**EXERCISE:** Your job is to set down the stretch of entries that opens with the line containing "Extraction using a" and closes with the line containing "J. van de Weijer, C.". Keep both end lines, copy each exactly, and add nothing.

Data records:
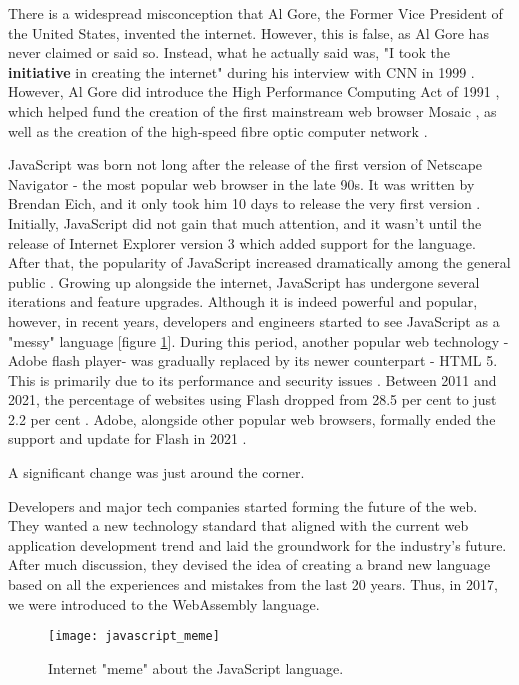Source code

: There is a widespread misconception that Al Gore, the Former Vice President of the United States, invented the internet. However, this is false, as Al Gore has never claimed or said so. Instead, what he actually said was, "I took the \textbf{initiative} in creating the internet" during his interview with CNN in 1999 \cite{int7}. However, Al Gore did introduce the High Performance Computing Act of 1991 \cite{int8}, which helped fund the creation of the first mainstream web browser Mosaic \cite{int9}, as well as the creation of the high-speed fibre optic computer network \cite{int10}.

JavaScript was born not long after the release of the first version of Netscape Navigator - the most popular web browser in the late 90s. It was written by Brendan Eich, and it only took him 10 days to release the very first version \cite{int11}. Initially, JavaScript did not gain that much attention, and it wasn't until the release of Internet Explorer version 3 which added support for the language. After that, the popularity of JavaScript increased dramatically among the general public \cite{int12} \cite{int13}. Growing up alongside the internet, JavaScript has undergone several iterations and feature upgrades. Although it is indeed powerful and popular, however, in recent years, developers and engineers started to see JavaScript as a "messy" language [figure \ref{fig:javascript_meme}]. During this period, another popular web technology - Adobe flash player- was gradually replaced by its newer counterpart - HTML 5. This is primarily due to its performance and security issues \cite{int14}. Between 2011 and 2021, the percentage of websites using Flash dropped from 28.5 per cent to just 2.2 per cent \cite{int15}. Adobe, alongside other popular web browsers, formally ended the support and update for Flash in 2021 \cite{int16}.

A significant change was just around the corner.

Developers and major tech companies started forming the future of the web. They wanted a new technology standard that aligned with the current web application development trend and laid the groundwork for the industry's future. After much discussion, they devised the idea of creating a brand new language based on all the experiences and mistakes from the last 20 years. Thus, in 2017, we were introduced to the WebAssembly language.

\newpage
\bigskip
\begin{figure}[hp]
\centering
\texttt{[image: javascript\_meme]}
\caption{\footnotesize{Internet "meme" about the JavaScript language. \cite{inta1}}}
\captionsetup{aboveskip=0pt,font=it}
\label{fig:javascript_meme}
\end{figure}
\bigskip

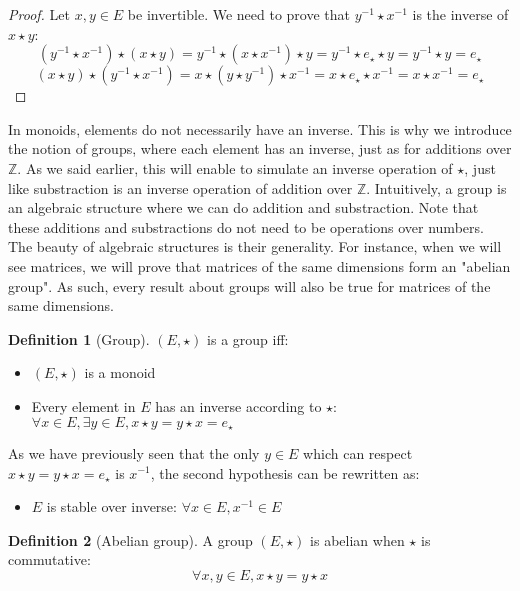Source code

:\documentclass{article}
\theoremstyle{definition}
\newtheorem{definition}{Definition}[section]
\theoremstyle{remark}
\theoremstyle{example}
\begin{document}
\begin{proof}
		Let $x, y \in E$ be invertible. We need to prove that $y^{-1} \star x^{-1}$ is the inverse of $x \star y$:
				$$(y^{-1} \star x^{-1}) \star (x \star y) = y^{-1} \star (x \star x^{-1}) \star y = y^{-1} \star e_\star \star y = y^{-1} \star y = e_\star$$
				$$(x \star y) \star (y^{-1} \star x^{-1}) = x \star (y \star y^{-1}) \star x^{-1} = x \star e_\star \star x^{-1} = x \star x^{-1} = e_\star$$
\end{proof}

In monoids, elements do not necessarily have an inverse. This is why we introduce the notion of groups, where each element has an inverse, just as for additions over $\mathbb{Z}$. As we said earlier, this will enable to simulate an inverse operation of $\star$, just like substraction is an inverse operation of addition over $\mathbb{Z}$. Intuitively, a group is an algebraic structure where we can do addition and substraction. Note that these additions and substractions do not need to be operations over numbers. The beauty of algebraic structures is their generality. For instance, when we will see matrices, we will prove that matrices of the same dimensions form an "abelian group". As such, every result about groups will also be true for matrices of the same dimensions. 

\begin{definition}[Group]
		$(E, \star)$ is a group iff:
		\begin{itemize}
				\item  $(E, \star)$ is a monoid
				\item Every element in $E$ has an inverse according to $\star$: $\forall x \in E, \exists y \in E, x \star y = y \star x = e_\star$
		\end{itemize}
		As we have previously seen that the only $y \in E$ which can respect $x \star y = y \star x = e_\star$ is $x^{-1}$, the second hypothesis can be rewritten as:
		\begin{itemize}
				\item $E$ is stable over inverse: $\forall x \in E, x^{-1} \in E$
		\end{itemize}
\end{definition}

\begin{definition}[Abelian group]
		A group $(E, \star)$ is abelian when $\star$ is commutative:
				$$\forall x, y \in E, x \star y = y \star x$$
\end{definition}
\end{document}
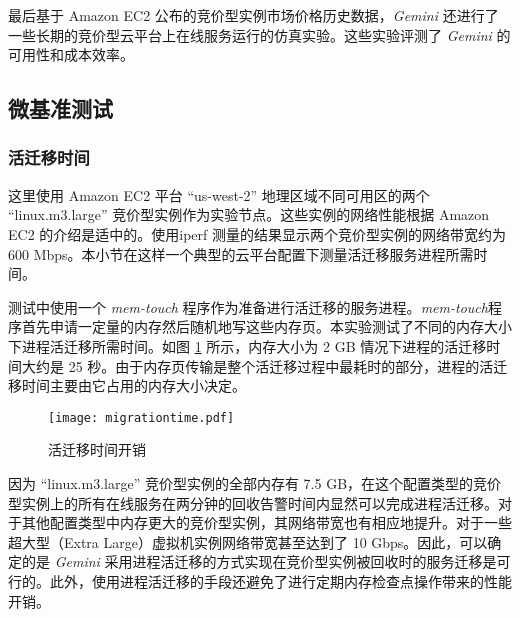 最后基于 Amazon EC2 公布的竞价型实例市场价格历史数据，\emph{Gemini} 还进行了一些长期的竞价型云平台上在线服务运行的仿真实验。这些实验评测了 \emph{Gemini} 的可用性和成本效率。

\subsection{微基准测试}

\subsubsection{活迁移时间}
\label{gemini-migrationtime}
这里使用 Amazon EC2 平台 ``us-west-2'' 地理区域不同可用区的两个 ``linux.m3.large'' 竞价型实例作为实验节点。这些实例的网络性能根据 Amazon EC2 的介绍是适中的。使用iperf \cite{Iperf:2014} 测量的结果显示两个竞价型实例的网络带宽约为 600 Mbps。本小节在这样一个典型的云平台配置下测量活迁移服务进程所需时间。

测试中使用一个 \emph{mem-touch} 程序作为准备进行活迁移的服务进程。\emph{mem-touch}程序首先申请一定量的内存然后随机地写这些内存页。本实验测试了不同的内存大小下进程活迁移所需时间。如图 \ref{figure:migrationtime} 所示，内存大小为 2 GB 情况下进程的活迁移时间大约是 25 秒。由于内存页传输是整个活迁移过程中最耗时的部分，进程的活迁移时间主要由它占用的内存大小决定。
\begin{figure}
  \centering
  \texttt{[image: migrationtime.pdf]}
  \caption{活迁移时间开销}
  \label{figure:migrationtime}
\end{figure}

因为 ``linux.m3.large'' 竞价型实例的全部内存有 7.5 GB，在这个配置类型的竞价型实例上的所有在线服务在两分钟的回收告警时间内显然可以完成进程活迁移。对于其他配置类型中内存更大的竞价型实例，其网络带宽也有相应地提升。对于一些超大型（Extra Large）虚拟机实例网络带宽甚至达到了 10 Gbps。因此，可以确定的是 \emph{Gemini} 采用进程活迁移的方式实现在竞价型实例被回收时的服务迁移是可行的。此外，使用进程活迁移的手段还避免了进行定期内存检查点操作带来的性能开销。

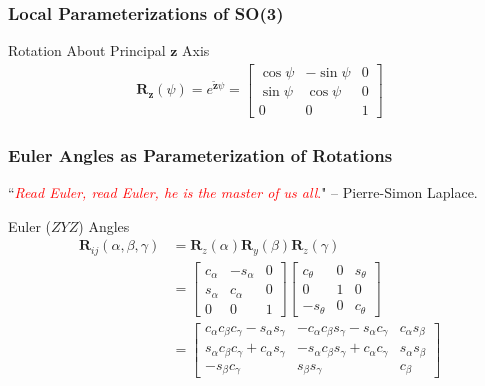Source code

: \begin{frame}
	\frametitle{Local Parameterizations of SO(3)}	
	\begin{block}{Rotation About Principal $\bm{z}$ Axis}
		\begin{align}
			\bm{R}_{\bm{z}}(\psi) = e^{\bm{\tilde{z}}\psi} 
			= \begin{bmatrix}
				\cos\psi & -\sin\psi & 0\\
				\sin \psi  & \cos \psi & 0 \\
				0 & 0 & 1 
			\end{bmatrix}
		\end{align}
	\end{block}
\end{frame}

\begin{frame}
	\frametitle{Euler Angles as Parameterization of Rotations}
	``\textcolor{red}{\textit{Read Euler, read Euler, he is the master of us all}.}" -- Pierre-Simon Laplace.
	\begin{block}{Euler ($ZYZ$) Angles}
		\begin{align}
			\bm{R}_{ij}(\alpha, \beta, \gamma) &= \bm{R}_z(\alpha) \bm{R}_y(\beta) \bm{R}_z(\gamma) \\
			& = \begin{bmatrix}
				c_\alpha & -s_\alpha & 0 \\
				s_\alpha & c_\alpha & 0 \\
				0 & 0 & 1
			\end{bmatrix}
			\begin{bmatrix}
				c_\theta  & 0 & s_\theta\\
				0  & 1 & 0 \\
				-s_\theta  & 0 & c_\theta 
			\end{bmatrix} \nonumber \\
			&= \begin{bmatrix}
				c_\alpha c_\beta c_\gamma - s_\alpha s_\gamma & -c_\alpha c_\beta s_\gamma - s_\alpha c_\gamma & c_\alpha s_\beta \\
				s_\alpha c_\beta c_\gamma + c_\alpha s_\gamma & -s_\alpha c_\beta s_\gamma + c_\alpha c_\gamma  & s_\alpha s_\beta \\
				-s_\beta c_\gamma & s_\beta s_\gamma & c_\beta
			\end{bmatrix} 
			\label{eq:zyz}
		\end{align} 
	\end{block}
\end{frame}


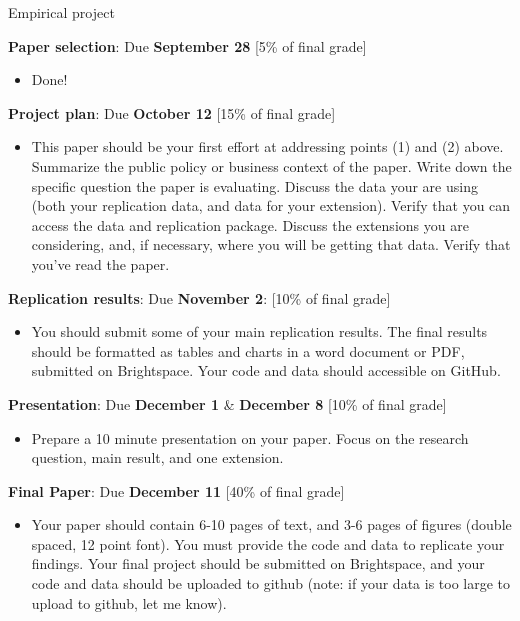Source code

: \documentclass[compress, 8pt]{beamer}
\begin{document}
\begin{frame}{Empirical project}

\textbf{Paper selection}: Due \textbf{September 28} [5\% of final grade]
\begin{itemize}
    \item Done!
\end{itemize}

\textbf{Project plan}: Due \textbf{October 12} [15\% of final grade] 
\begin{itemize}
\item This paper should be your first effort at addressing points (1) and (2) above.
Summarize the public policy or business context of the paper. Write down the
specific question the paper is evaluating. Discuss the data your are using (both your replication data, and data for your extension). Verify that you can access the data and replication package. Discuss the extensions you are considering, and, if necessary, where you will be getting that data. Verify that you’ve read the paper.
\end{itemize} 

\textbf{Replication results}: Due \textbf{November 2}: [10\% of final grade]
\begin{itemize}
\item You should submit some of your main replication results. The final results should be formatted as tables and charts in a word document or PDF, submitted on Brightspace. Your code and data should accessible on GitHub.
\end{itemize}

\textbf{Presentation}: Due \textbf{December 1} \& \textbf{December 8} [10\% of final grade]
\begin{itemize}
\item Prepare a 10 minute presentation on your paper. Focus on the research question, main result, and one extension. 
\end{itemize}

\textbf{Final Paper}: Due \textbf{December 11} [40\% of final grade]
\begin{itemize}
\item Your paper should contain 6-10 pages of text, and 3-6 pages of figures (double spaced, 12 point font).
You must provide the code and data to replicate your findings. 
Your final project should be submitted on Brightspace, and your code and data should be uploaded to github (note: if your data is too large to upload to github, let me know). 
\end{itemize}

\end{frame}
\end{document}
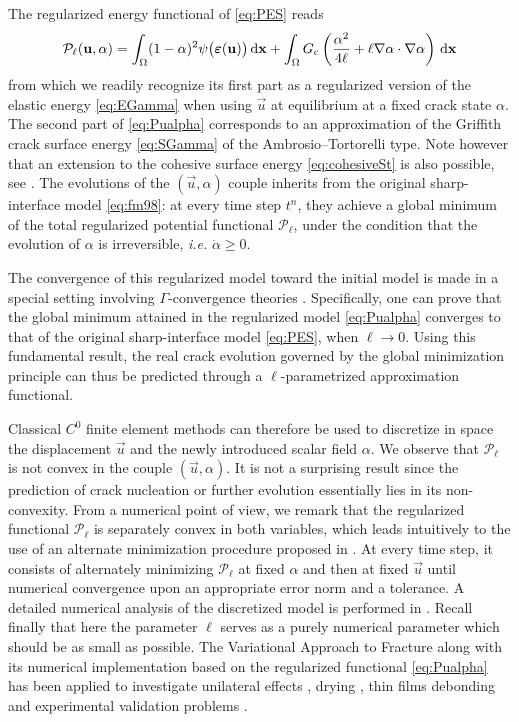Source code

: The regularized energy functional of \eqref{eq:PES} reads
\begin{equation} \label{eq:Pualpha}
\mathcal{P}_\ell(\vec{u},\alpha)=\int_\Omega(1-\alpha)^2\psi\bigl(\eps(\vec{u})\bigr)\dx+\int_\Omega\gc\left(\frac{\alpha^2}{4\ell}+\ell\nabla\alpha\cdot\nabla\alpha\right)\dx
\end{equation}
from which we readily recognize its first part as a regularized version of the elastic energy \eqref{eq:EGamma} when using $\vec{u}$ at equilibrium at a fixed crack state $\alpha$. The second part of \eqref{eq:Pualpha} corresponds to an approximation of the Griffith crack surface energy \eqref{eq:SGamma} of the Ambrosio--Tortorelli type. Note however that an extension to the cohesive surface energy \eqref{eq:cohesiveSt} is also possible, see \cite{ContiFocardiIurlano:2015}. The evolutions of the $(\vec{u},\alpha)$ couple inherits from the original sharp-interface model \eqref{eq:fm98}: at every time step $t^n$, they achieve a global minimum of the total regularized potential functional $\mathcal{P}_\ell$, under the condition that the evolution of $\alpha$ is irreversible, \emph{i.e.} $\dot{\alpha}\geq 0$.

The convergence of this regularized model toward the initial model is made in a special setting involving $\Gamma$-convergence theories \cite{Braides:2002}. Specifically, one can prove that the global minimum attained in the regularized model \eqref{eq:Pualpha} converges to that of the original sharp-interface model \eqref{eq:PES}, when $\ell\to 0$. Using this fundamental result, the real crack evolution governed by the global minimization principle can thus be predicted through a $\ell$-parametrized approximation functional. 

Classical $C^0$ finite element methods can therefore be used to discretize in space the displacement $\vec{u}$ and the newly introduced scalar field $\alpha$. We observe that $\mathcal{P}_\ell$ is not convex in the couple $(\vec{u},\alpha)$. It is not a surprising result since the prediction of crack nucleation or further evolution essentially lies in its non-convexity. From a numerical point of view, we remark that the regularized functional $\mathcal{P}_\ell$ is separately convex in both variables, which leads intuitively to the use of an alternate minimization procedure proposed in \cite{BourdinFrancfortMarigo:2000}. At every time step, it consists of alternately minimizing $\mathcal{P}_\ell$ at fixed $\alpha$ and then at fixed $\vec{u}$ until numerical convergence upon an appropriate error norm and a tolerance. A detailed numerical analysis of the discretized model is performed in \cite{BourdinFrancfortMarigo:2008}. Recall finally that here the parameter $\ell$ serves as a purely numerical parameter which should be as small as possible. The Variational Approach to Fracture along with its numerical implementation based on the regularized functional \eqref{eq:Pualpha} has been applied to investigate unilateral effects \cite{PieroLancioniMarch:2007,AmorMarigoMaurini:2009}, drying \cite{MauriniBourdinGauthierLazarus:2013}, thin films debonding \cite{Baldelli:2014} and experimental validation problems \cite{MesgarnejadBourdinKhonsari:2014}.

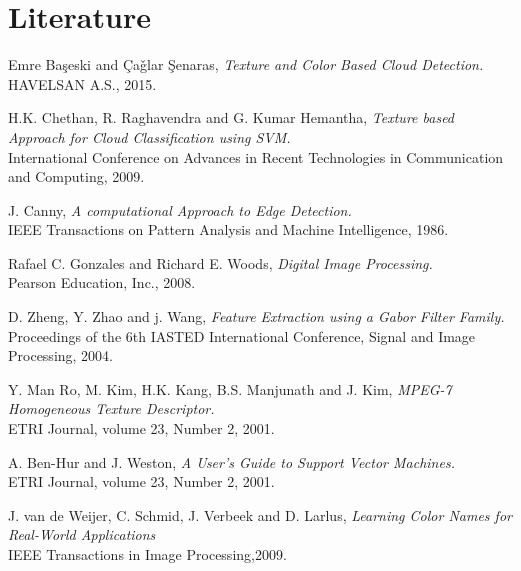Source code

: \documentclass{article}
\begin{document}
\section{Literature}
\renewcommand{\section}[2]{}%
\begin{thebibliography}{9}

Emre Ba\c{s}eski and \c{C}a\v{g}lar \c{S}enaras, 
\textit{Texture and Color Based Cloud Detection.} \\
HAVELSAN A.S., 2015.
 
H.K. Chethan, R. Raghavendra and G. Kumar Hemantha, 
\textit{Texture based Approach for Cloud Classification using SVM.} \\
International Conference on Advances in Recent Technologies in Communication and Computing, 2009. 
 
J. Canny,
\textit{A computational Approach to Edge Detection.} \\
IEEE Transactions on Pattern Analysis and Machine Intelligence, 1986. 
 
Rafael C. Gonzales and Richard E. Woods,
\textit{Digital Image Processing.} \\
Pearson Education, Inc., 2008.
 
D. Zheng, Y. Zhao and j. Wang, 
\textit{Feature Extraction using a Gabor Filter Family.} \\
Proceedings of the 6th IASTED International Conference, Signal and Image Processing, 2004. 


Y. Man Ro, M. Kim, H.K. Kang, B.S. Manjunath and J. Kim,
\textit{MPEG-7 Homogeneous Texture Descriptor.} \\
ETRI Journal, volume 23, Number 2, 2001. 

A. Ben-Hur and J. Weston,
\textit{A User's Guide to Support Vector Machines.} \\
ETRI Journal, volume 23, Number 2, 2001. 

J. van de Weijer, C. Schmid, J. Verbeek and D. Larlus,
\textit{Learning Color Names for Real-World Applications} \\
IEEE Transactions in Image Processing,2009.


\end{thebibliography}
\end{document}

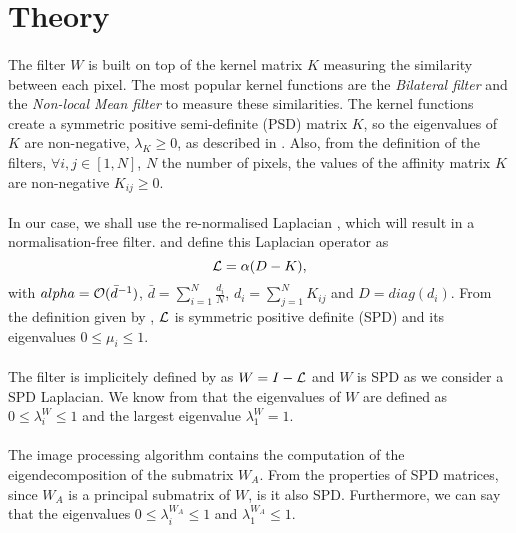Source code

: \section{Theory}

\paragraph{}
The filter \(W\) is built on top of the kernel matrix \(K\) measuring the similarity between each pixel.
The most popular kernel functions are the \textit{Bilateral filter} \cite{bilateral_tomasi_1998} and the \textit{Non-local Mean filter} \cite{kervrann_nlm_2006} to measure these similarities.
The kernel functions create a symmetric positive semi-definite (PSD) matrix \(K\), so the eigenvalues of \(K\) are non-negative, \(\lambda_K \ge 0\), as described in \cite{talebi_fast_2016}.
Also, from the definition of the filters, \(\forall i, j \in [1, N]\), \(N\) the number of pixels, the values of the affinity matrix \(K\) are non-negative \(K_{ij} \ge 0\).

\paragraph{}
In our case, we shall use the re-normalised Laplacian \cite{siam_slides_2016}, which will result in a normalisation-free filter.
\cite{siam_slides_2016} and \cite{milanfar_new_2016} define this Laplacian operator as
\[\operatorname{\mathcal{L}} = \alpha (D - K),\]
with \(alpha = \operatorname{\mathcal{O}} (\bar{d}^{-1})\), \(\bar{d} = \sum^N_{i=1} \frac{d_i}{N}\), \(d_i = \sum^N_{j=1} K_{ij}\) and \(D = diag(d_i)\).
From the definition given by \cite{siam_slides_2016}, \(\operatorname{\mathcal{L}}\) is symmetric positive definite (SPD) and its eigenvalues \(0 \le \mu_i \le 1\).

\paragraph{}
The filter is implicitely defined by \cite{modern_tour_2013} as \(W = I - \operatorname{\mathcal{L}}\) and \(W\) is SPD as we consider a SPD Laplacian.
We know from \cite{glide_2014} that the eigenvalues of \(W\) are defined as \(0 \le \lambda^W_i \le 1\) and the largest eigenvalue \(\lambda^W_1 = 1\).

\paragraph{}
The image processing algorithm contains the computation of the eigendecomposition of the submatrix \(W_A\).
From the properties of SPD matrices, since \(W_A\) is a principal submatrix of \(W\), is it also SPD.
Furthermore, we can say that the eigenvalues \(0 \le \lambda^{W_A}_i \le 1\) and \(\lambda^{W_A}_1 \le 1\).

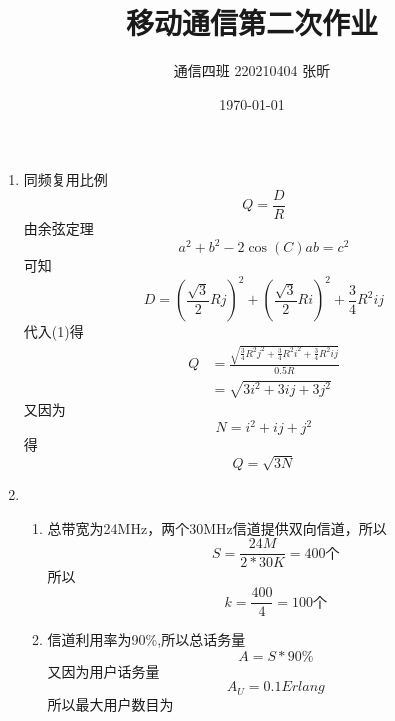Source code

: \documentclass{article}
\title{\zihao{1} 移动通信第二次作业}
\author{通信四班 220210404 张昕}
\date{\today}
\begin{document}
\maketitle
{}
\begin{enumerate}
    \item 同频复用比例
          \begin{equation}
          Q=\frac{D}{R}
          \end{equation}
          由余弦定理
          \begin{equation}
            a^2+b^2-2\cos(C)ab=c^2
          \end{equation}可知
          \begin{equation}
            D=(\frac{\sqrt{3}}{2}Rj)^2+(\frac{\sqrt{3}}{2}Ri)^2+\frac{3}{4}R^2ij
          \end{equation}
          代入(1)得
          \begin{align}
            Q &=\frac{\sqrt{\frac{3}{4}R^{2}j^{2}+\frac{3}{4}R^{2}i^{2}+\frac{3}{4}R^{2}ij}}{0.5R}\\
              &=\sqrt{3i^2+3ij+3j^2}
          \end{align}
          又因为
          \begin{equation}
            N=i^2+ij+j^2
          \end{equation}
          得
          \begin{equation}
            Q=\sqrt{3N}
          \end{equation}
    \item \begin{enumerate}
        \item 总带宽为24MHz，两个30MHz信道提供双向信道，所以
              \begin{equation}
                S=\frac{24M}{2*30K}=400\text{个}
              \end{equation}
              所以
              \begin{equation}
                k=\frac{400}{4}=100\text{个}
              \end{equation}
        \item 信道利用率为90\%,所以总话务量
              \begin{equation}
                A=S*90\%
              \end{equation}
              又因为用户话务量
              \begin{equation}
                A_U=0.1Erlang
              \end{equation} 
              所以最大用户数目为

\end{enumerate}
\end{enumerate}
\end{document}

**ANSWER FOR THIS EXERCISE:**
\textit{Feature Extraction using a Gabor Filter Family.} \\
Proceedings of the 6th IASTED International Conference, Signal and Image Processing, 2004. 


Y. Man Ro, M. Kim, H.K. Kang, B.S. Manjunath and J. Kim,
\textit{MPEG-7 Homogeneous Texture Descriptor.} \\
ETRI Journal, volume 23, Number 2, 2001. 

A. Ben-Hur and J. Weston,
\textit{A User's Guide to Support Vector Machines.} \\
ETRI Journal, volume 23, Number 2, 2001. 

J. van de Weijer, C. Schmid, J. Verbeek and D. Larlus,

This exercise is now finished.